Là encore, la photo frappe par sa beauté (les écailles composent un motif très graphique, que Salgado a su parfaitement exploiter). Mais aussi par sa bizarrerie : à première vue, ces cinq doigts évoquent plutôt un humain qu'un reptile, et le cadrage  laisse planer le doute sur la créature qui se trouve face à nous. Bref, l'artiste ajoute une part de mystère et de merveilleux à une faune qui, photographiée par d'autres, avait fini par lasser.

Les hommes à l'écart

La part la plus complexe du travail de Sebastião Salgado a été de retrouver des communautés totalement isolées. Mission impossible pour le photographe, qui a tout de même réussi à approcher des tribus "peu touchées par le monde extérieur", dont il tente de valoriser les costumes cérémoniels et les coutumes.

Les femmes Mursi et Surma sont les dernières femmes à plateaux au monde. Village Mursi de Dargui, dans le parc national de Mago, près de Jinka, Ethiopie, 2007. (© SEBASTIÃO SALGADO / AMAZONAS)

Les deux jeunes filles ci-dessus appartiennent à la tribu Mursi, qui vit dans le parc national de Mago, en Ethiopie, et comptent parmi les rares "femmes à plateaux" au monde. Le photographe porte moins un regard d'anthropologue que d'esthète sur son sujet, et s'est particulièrement attaché à travailler la composition de son image. Remarquez ici le jeu de miroirs entre ces deux jeunes filles : un arbre, au centre, coupe la photo en deux parties presque semblables, dans lesquelles les positions de bras se répondent parfaitement.

Dans cet autre cliché réalisé dans la région du Haut-Xingu (Brésil), la dimension artistique prend également le pas sur la dimension scientifique.

Dans la région du Haut-Xingu, un groupe d’Indiens Waura pêche dans le lac de Piyulaga, près de leur village. Le bassin du Haut-Xingu abrite une population très diversifiée. Etat du Mato Grosso, Brésil, 2005. (© SEBASTIÃO SALGADO / AMAZONAS)

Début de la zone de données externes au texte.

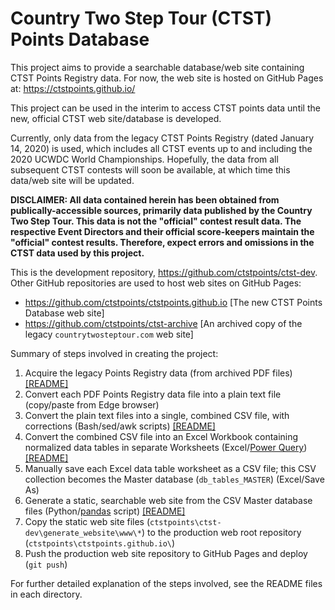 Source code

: # Country Two Step Tour (CTST) Points Database

This project aims to provide a searchable database/web site containing CTST Points Registry data. For now, the web site is hosted on GitHub Pages at: https://ctstpoints.github.io/

This project can be used in the interim to access CTST points data until the new, official CTST web site/database is developed.

Currently, only data from the legacy CTST Points Registry (dated January 14, 2020) is used, which includes all CTST events up to and including the 2020 UCWDC World Championships. Hopefully, the data from all subsequent CTST contests will soon be available, at which time this data/web site will be updated.

**DISCLAIMER: All data contained herein has been obtained from publically-accessible sources, primarily data published by the Country Two Step Tour. This data is not the "official" contest result data. The respective Event Directors and their official score-keepers maintain the "official" contest results. Therefore, expect errors and omissions in the CTST data used by this project.**

This is the development repository, https://github.com/ctstpoints/ctst-dev. Other GitHub repositories are used to host web sites on GitHub Pages:
- https://github.com/ctstpoints/ctstpoints.github.io [The new CTST Points Database web site]
- https://github.com/ctstpoints/ctst-archive [An archived copy of the legacy `countrytwosteptour.com` web site]

Summary of steps involved in creating the project:

1. Acquire the legacy Points Registry data (from archived PDF files) [[README]](archived_docs/README.md)
2. Convert each PDF Points Registry data file into a plain text file (copy/paste from Edge browser)
3. Convert the plain text files into a single, combined CSV file, with corrections (Bash/sed/awk scripts) [[README]](create_csv_from_archive/README.md)
4. Convert the combined CSV file into an Excel Workbook containing normalized data tables in separate Worksheets (Excel/[Power Query](https://learn.microsoft.com/en-us/power-query/power-query-what-is-power-query)) [[README]](create_db_tables/README.md)
5. Manually save each Excel data table worksheet as a CSV file; this CSV collection becomes the Master database (`db_tables_MASTER`) (Excel/Save As)
6. Generate a static, searchable web site from the CSV Master database files (Python/[pandas](https://pandas.pydata.org/) script) [[README]](generate_website/README.md)
7. Copy the static web site files (`ctstpoints\ctst-dev\generate_website\www\*`) to the production web root repository (`ctstpoints\ctstpoints.github.io\`)
8. Push the production web site repository to GitHub Pages and deploy (`git push`)

For further detailed explanation of the steps involved, see the README files in each directory.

De fait, le photographe ne donne pas à voir précisément ces Indiens pêchant dans le lac de Piyulaga, et ne cherche pas à documenter leur pratique. Le contre-jour, au contraire, crée un halo de mystère autour de leurs agissements. Surtout, l'artiste réussit à donner une impression de mouvement en photographiant plusieurs canots les uns derrière les autres. La même recette avait déjà été utilisée, il y a plus d'un siècle, par le peintre impressionniste Gustave Caillebotte avec ses Périssoires (conservées à la National Gallery of Art de Washington).

Informations pratiques

Sebastião Salgado, Genesis

Du 25 septembre au 5 janvier

Maison européenne de la photographie
5/7 rue de Fourcy
Paris, 4e
Tél. : 01 44 78 75 00

4,5 / 8 euros
11 heures-20 heures, du mercredi au dimanche

A lire

Vous avez aimé l'expo ? Dans un beau-livre préfacé par l'artiste, Taschen publie l'ensemble des photos de la série, réparties selon leurs zones géographiques, sur plus de 500 pages. La qualité de l'ouvrage est irréprochable, même si on regrette toujours que les grandes photos imprimées sur doubles pages soient coupées dans la pliure du livre. Dans un petit livret indépendant, des notes informatives (identiques à celles figurant sur les cartels de l'expo) permettent d'en savoir plus sur le sujet des clichés. Malheureusement, les auteurs se contentent d'annotations techniques : on aurait aimé des anecdotes plus personnelles du photographe sur son travail.

Sebastião Salgado, Genesis, éd. Taschen, 520 pages, 49,99 euros.